- **EXTRACTED INFORMATION**:

[Start of Attachment]

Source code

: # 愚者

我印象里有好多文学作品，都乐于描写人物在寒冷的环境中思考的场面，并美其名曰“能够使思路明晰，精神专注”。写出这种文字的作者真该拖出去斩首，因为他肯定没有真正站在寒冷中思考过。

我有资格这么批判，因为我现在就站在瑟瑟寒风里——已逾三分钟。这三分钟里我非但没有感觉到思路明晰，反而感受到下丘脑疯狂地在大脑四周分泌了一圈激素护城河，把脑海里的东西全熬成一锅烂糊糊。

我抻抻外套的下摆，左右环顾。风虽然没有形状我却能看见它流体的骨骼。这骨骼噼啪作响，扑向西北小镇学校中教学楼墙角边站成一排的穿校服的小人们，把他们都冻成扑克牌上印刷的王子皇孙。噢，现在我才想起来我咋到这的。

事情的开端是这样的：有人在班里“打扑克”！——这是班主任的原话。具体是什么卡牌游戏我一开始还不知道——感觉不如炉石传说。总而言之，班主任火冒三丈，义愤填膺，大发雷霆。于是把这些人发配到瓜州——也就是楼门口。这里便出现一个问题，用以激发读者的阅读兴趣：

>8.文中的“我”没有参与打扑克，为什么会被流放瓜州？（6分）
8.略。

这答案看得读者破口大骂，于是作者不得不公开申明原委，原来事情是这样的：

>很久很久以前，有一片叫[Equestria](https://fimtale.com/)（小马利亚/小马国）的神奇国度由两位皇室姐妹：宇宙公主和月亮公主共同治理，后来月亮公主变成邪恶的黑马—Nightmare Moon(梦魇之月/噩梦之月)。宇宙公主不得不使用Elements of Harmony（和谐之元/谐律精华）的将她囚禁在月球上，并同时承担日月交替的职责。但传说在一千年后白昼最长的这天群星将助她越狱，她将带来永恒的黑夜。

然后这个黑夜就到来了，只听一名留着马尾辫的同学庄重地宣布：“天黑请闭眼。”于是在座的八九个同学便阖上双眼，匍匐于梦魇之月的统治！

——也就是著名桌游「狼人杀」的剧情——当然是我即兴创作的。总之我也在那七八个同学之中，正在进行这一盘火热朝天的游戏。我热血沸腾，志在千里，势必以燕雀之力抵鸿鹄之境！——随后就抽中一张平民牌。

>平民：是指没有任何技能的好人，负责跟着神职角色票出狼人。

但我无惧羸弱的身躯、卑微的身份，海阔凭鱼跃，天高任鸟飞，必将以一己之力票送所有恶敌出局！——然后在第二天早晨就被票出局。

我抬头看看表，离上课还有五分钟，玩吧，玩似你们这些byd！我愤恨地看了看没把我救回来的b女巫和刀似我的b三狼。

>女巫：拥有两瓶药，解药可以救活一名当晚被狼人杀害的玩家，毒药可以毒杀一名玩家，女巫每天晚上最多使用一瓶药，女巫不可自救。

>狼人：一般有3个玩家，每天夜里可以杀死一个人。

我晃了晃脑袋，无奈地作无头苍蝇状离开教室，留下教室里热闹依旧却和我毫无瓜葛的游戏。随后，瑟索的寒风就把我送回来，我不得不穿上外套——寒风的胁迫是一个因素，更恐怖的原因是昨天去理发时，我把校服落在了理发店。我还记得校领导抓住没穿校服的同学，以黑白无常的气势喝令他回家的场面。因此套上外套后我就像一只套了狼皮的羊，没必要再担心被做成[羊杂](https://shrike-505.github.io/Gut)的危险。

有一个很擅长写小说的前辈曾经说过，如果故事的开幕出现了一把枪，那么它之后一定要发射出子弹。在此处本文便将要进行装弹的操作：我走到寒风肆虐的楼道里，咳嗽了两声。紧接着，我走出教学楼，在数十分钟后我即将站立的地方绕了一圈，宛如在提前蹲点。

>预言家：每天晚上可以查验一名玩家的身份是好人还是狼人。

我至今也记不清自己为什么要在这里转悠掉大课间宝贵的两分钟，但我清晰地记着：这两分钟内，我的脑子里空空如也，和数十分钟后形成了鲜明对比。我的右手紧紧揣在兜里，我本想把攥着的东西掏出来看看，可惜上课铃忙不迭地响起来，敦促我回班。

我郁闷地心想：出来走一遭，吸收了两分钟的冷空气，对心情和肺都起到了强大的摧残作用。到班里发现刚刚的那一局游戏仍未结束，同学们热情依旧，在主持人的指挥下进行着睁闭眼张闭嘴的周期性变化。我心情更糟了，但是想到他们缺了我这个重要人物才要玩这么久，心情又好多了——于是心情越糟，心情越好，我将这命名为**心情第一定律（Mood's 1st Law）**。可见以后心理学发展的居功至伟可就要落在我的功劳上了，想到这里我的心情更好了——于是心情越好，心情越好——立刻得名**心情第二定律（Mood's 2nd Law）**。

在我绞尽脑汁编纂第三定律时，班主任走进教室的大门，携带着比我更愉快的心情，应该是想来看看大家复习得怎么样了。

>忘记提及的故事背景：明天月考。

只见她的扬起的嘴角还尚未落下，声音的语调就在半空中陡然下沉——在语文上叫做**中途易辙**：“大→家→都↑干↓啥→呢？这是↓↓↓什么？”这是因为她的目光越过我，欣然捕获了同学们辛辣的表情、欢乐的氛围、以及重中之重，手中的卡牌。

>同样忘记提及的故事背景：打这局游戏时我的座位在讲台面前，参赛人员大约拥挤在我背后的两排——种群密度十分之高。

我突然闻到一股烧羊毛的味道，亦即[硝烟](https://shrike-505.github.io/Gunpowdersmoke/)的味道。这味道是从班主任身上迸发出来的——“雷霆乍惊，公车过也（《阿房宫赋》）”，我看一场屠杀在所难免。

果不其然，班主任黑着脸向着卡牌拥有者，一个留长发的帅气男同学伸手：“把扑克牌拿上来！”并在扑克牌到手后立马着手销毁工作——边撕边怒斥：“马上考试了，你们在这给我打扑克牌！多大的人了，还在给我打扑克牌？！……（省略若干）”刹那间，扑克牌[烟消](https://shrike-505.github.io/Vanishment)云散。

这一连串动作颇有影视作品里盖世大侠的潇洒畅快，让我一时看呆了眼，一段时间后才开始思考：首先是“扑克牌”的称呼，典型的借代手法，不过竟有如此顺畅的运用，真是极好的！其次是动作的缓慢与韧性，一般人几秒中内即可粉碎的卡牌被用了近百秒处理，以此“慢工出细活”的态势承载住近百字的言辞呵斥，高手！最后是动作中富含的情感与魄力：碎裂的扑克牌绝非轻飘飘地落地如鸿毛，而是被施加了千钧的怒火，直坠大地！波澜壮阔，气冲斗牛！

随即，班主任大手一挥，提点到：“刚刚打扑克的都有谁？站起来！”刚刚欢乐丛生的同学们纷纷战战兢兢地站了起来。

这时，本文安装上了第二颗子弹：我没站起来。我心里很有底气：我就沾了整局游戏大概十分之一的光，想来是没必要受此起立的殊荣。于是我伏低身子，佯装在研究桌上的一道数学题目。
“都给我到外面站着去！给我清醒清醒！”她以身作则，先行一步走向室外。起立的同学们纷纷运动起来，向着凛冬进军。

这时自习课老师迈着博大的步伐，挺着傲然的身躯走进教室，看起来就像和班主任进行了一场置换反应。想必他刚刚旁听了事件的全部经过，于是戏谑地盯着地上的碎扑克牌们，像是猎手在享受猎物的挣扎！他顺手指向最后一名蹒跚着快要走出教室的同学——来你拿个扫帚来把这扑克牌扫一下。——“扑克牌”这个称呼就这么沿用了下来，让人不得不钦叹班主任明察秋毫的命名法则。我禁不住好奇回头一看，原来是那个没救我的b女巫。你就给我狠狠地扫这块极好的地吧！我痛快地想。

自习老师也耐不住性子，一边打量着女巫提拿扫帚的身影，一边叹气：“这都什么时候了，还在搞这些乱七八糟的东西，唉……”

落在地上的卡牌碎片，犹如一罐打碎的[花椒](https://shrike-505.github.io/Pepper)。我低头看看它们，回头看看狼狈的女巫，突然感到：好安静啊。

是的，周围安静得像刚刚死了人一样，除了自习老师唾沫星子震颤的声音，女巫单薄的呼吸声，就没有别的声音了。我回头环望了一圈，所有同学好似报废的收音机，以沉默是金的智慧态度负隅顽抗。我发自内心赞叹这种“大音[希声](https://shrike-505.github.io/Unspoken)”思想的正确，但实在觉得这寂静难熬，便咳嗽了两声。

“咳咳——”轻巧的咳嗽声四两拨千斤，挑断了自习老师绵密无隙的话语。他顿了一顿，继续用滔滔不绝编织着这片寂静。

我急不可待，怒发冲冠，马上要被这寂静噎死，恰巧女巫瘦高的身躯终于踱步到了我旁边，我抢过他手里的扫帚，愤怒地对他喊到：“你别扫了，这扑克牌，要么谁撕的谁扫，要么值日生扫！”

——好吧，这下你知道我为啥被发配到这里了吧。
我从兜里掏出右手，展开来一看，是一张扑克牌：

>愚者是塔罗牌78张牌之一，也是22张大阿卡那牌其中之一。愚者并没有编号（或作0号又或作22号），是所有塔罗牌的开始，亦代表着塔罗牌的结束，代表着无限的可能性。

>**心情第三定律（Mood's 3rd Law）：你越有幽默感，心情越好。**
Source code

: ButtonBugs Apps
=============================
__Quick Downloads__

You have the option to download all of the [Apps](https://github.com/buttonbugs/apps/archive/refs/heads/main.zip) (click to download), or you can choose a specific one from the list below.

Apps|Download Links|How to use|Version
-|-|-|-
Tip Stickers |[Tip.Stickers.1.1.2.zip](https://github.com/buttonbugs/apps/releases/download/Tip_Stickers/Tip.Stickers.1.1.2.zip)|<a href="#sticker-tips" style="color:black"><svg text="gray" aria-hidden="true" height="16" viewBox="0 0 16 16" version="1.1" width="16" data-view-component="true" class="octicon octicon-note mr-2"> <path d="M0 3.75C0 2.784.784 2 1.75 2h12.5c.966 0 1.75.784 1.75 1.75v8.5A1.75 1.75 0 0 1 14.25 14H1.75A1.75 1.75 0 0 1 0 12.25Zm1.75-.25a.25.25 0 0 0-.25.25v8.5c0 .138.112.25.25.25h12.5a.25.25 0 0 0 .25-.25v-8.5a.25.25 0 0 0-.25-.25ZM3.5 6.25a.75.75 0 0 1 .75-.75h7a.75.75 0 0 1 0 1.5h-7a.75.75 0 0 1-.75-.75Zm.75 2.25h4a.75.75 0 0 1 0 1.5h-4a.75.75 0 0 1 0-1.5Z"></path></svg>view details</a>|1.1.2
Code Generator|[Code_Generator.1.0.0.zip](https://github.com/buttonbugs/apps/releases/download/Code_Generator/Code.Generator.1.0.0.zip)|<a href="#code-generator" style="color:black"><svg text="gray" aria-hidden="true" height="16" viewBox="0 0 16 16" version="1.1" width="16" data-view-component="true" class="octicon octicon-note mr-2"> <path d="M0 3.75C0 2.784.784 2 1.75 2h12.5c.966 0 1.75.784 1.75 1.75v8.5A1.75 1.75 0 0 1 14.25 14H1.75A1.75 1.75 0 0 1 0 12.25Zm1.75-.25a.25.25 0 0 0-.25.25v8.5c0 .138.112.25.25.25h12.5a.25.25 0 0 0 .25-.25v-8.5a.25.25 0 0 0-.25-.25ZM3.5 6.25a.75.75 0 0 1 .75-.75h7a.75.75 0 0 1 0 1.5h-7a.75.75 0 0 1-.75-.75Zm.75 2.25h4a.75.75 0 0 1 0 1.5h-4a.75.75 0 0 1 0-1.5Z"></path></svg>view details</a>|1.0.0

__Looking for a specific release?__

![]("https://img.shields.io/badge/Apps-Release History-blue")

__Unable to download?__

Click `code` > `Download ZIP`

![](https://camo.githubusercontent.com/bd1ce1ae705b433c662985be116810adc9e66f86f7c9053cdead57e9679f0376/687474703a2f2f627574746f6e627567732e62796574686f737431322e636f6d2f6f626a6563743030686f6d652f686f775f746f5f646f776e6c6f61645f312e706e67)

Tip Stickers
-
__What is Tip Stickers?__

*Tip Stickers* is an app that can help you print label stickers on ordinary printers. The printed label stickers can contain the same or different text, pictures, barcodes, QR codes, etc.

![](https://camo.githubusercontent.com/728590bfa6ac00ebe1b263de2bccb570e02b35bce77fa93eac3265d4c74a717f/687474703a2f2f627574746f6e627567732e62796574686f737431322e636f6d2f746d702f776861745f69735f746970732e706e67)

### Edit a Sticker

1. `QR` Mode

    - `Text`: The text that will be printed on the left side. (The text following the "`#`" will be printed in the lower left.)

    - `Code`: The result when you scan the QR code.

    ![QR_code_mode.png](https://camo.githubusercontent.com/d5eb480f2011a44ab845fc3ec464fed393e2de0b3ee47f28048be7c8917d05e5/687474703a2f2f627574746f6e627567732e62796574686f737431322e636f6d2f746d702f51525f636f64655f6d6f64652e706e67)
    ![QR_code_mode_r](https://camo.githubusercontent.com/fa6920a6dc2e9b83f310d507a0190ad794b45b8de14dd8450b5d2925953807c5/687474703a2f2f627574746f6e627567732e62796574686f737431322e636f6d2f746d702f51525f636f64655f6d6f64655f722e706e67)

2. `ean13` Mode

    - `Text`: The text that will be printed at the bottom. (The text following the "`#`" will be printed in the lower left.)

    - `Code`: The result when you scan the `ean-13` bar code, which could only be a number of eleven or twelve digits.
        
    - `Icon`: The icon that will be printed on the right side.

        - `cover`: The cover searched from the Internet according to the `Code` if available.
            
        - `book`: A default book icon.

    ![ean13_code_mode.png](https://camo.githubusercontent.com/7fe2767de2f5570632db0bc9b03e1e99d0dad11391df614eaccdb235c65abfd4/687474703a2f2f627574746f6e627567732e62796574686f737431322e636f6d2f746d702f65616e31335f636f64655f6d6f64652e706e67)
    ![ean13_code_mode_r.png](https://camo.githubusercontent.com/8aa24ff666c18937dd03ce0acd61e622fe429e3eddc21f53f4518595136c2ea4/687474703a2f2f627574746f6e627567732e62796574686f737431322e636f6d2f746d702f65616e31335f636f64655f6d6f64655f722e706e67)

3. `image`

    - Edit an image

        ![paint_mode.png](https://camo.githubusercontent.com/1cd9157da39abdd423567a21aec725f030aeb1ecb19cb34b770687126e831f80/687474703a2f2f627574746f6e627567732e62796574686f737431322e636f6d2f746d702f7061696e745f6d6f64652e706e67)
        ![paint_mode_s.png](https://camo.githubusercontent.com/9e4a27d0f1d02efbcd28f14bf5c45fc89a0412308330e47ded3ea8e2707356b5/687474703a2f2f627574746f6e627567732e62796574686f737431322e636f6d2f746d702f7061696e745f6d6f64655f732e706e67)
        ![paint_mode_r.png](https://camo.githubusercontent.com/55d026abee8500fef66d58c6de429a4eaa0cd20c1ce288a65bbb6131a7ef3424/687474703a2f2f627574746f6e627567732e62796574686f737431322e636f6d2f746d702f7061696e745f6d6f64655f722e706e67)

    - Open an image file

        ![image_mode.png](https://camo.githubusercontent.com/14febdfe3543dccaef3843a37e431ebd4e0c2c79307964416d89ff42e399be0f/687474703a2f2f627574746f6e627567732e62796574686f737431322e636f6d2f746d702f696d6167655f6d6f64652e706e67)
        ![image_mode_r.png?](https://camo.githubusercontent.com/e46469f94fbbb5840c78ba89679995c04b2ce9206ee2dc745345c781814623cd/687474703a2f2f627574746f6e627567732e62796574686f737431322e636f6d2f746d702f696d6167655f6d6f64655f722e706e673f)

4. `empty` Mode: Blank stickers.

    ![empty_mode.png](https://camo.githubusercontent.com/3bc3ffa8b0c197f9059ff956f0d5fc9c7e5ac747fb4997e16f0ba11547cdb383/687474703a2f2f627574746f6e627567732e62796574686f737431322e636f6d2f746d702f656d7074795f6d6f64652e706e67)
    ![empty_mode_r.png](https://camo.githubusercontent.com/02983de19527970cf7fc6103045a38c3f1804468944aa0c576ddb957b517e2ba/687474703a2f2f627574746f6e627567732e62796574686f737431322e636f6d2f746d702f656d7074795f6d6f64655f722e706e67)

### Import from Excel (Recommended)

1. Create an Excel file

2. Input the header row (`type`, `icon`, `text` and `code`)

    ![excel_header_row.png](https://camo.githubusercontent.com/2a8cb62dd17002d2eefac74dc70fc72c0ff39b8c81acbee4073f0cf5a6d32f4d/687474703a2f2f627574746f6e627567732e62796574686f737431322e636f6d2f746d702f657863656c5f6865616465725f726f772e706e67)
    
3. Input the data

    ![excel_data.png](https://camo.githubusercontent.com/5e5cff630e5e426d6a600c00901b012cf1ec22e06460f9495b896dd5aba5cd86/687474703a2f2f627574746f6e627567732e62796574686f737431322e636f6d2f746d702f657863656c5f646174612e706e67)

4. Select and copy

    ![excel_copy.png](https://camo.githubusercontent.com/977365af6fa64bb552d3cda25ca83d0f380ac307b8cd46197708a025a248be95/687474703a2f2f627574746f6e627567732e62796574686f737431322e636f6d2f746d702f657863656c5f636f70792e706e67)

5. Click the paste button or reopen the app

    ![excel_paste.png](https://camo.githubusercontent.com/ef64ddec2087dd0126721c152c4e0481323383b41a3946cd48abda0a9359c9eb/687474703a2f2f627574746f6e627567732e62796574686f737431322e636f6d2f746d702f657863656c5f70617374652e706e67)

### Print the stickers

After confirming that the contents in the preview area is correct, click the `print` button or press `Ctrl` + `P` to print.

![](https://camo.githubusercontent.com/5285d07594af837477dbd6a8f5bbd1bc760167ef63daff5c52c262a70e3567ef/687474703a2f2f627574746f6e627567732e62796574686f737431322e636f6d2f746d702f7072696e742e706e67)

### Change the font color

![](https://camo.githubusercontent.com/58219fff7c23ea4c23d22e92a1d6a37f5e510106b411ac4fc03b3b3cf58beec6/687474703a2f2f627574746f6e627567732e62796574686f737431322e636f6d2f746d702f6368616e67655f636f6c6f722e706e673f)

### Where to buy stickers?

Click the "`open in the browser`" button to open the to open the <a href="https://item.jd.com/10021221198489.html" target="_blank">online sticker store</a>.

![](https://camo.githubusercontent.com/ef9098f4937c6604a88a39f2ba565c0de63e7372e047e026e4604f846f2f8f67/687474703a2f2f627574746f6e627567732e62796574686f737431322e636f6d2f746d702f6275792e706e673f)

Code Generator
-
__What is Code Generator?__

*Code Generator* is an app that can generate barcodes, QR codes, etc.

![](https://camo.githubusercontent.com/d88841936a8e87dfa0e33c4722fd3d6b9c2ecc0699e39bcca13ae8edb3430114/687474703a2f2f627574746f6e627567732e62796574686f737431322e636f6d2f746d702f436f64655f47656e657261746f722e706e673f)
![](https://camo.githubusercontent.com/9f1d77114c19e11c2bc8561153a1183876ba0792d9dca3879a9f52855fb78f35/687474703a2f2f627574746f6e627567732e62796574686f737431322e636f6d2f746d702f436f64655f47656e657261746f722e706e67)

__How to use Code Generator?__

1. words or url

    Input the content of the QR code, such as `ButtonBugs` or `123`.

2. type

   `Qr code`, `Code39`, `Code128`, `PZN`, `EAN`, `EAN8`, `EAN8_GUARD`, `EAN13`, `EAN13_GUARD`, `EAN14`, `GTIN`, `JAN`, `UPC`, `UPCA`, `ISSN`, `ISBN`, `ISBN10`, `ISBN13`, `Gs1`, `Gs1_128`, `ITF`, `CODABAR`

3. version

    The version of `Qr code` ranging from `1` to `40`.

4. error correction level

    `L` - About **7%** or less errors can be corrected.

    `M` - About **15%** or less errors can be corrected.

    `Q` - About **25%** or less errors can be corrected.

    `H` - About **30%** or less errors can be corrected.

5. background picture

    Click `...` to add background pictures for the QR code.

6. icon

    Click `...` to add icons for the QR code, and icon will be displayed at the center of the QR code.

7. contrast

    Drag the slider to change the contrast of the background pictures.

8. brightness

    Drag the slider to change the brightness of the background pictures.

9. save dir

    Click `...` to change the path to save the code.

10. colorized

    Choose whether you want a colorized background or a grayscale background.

[End of Attachment]

- **EXERCISE REQUIREMENTS**: Each line holding "barcodes" should be copied from the material above.

- **YOUR RESPONSE**:
*Tip Stickers* is an app that can help you print label stickers on ordinary printers. The printed label stickers can contain the same or different text, pictures, barcodes, QR codes, etc.
*Code Generator* is an app that can generate barcodes, QR codes, etc.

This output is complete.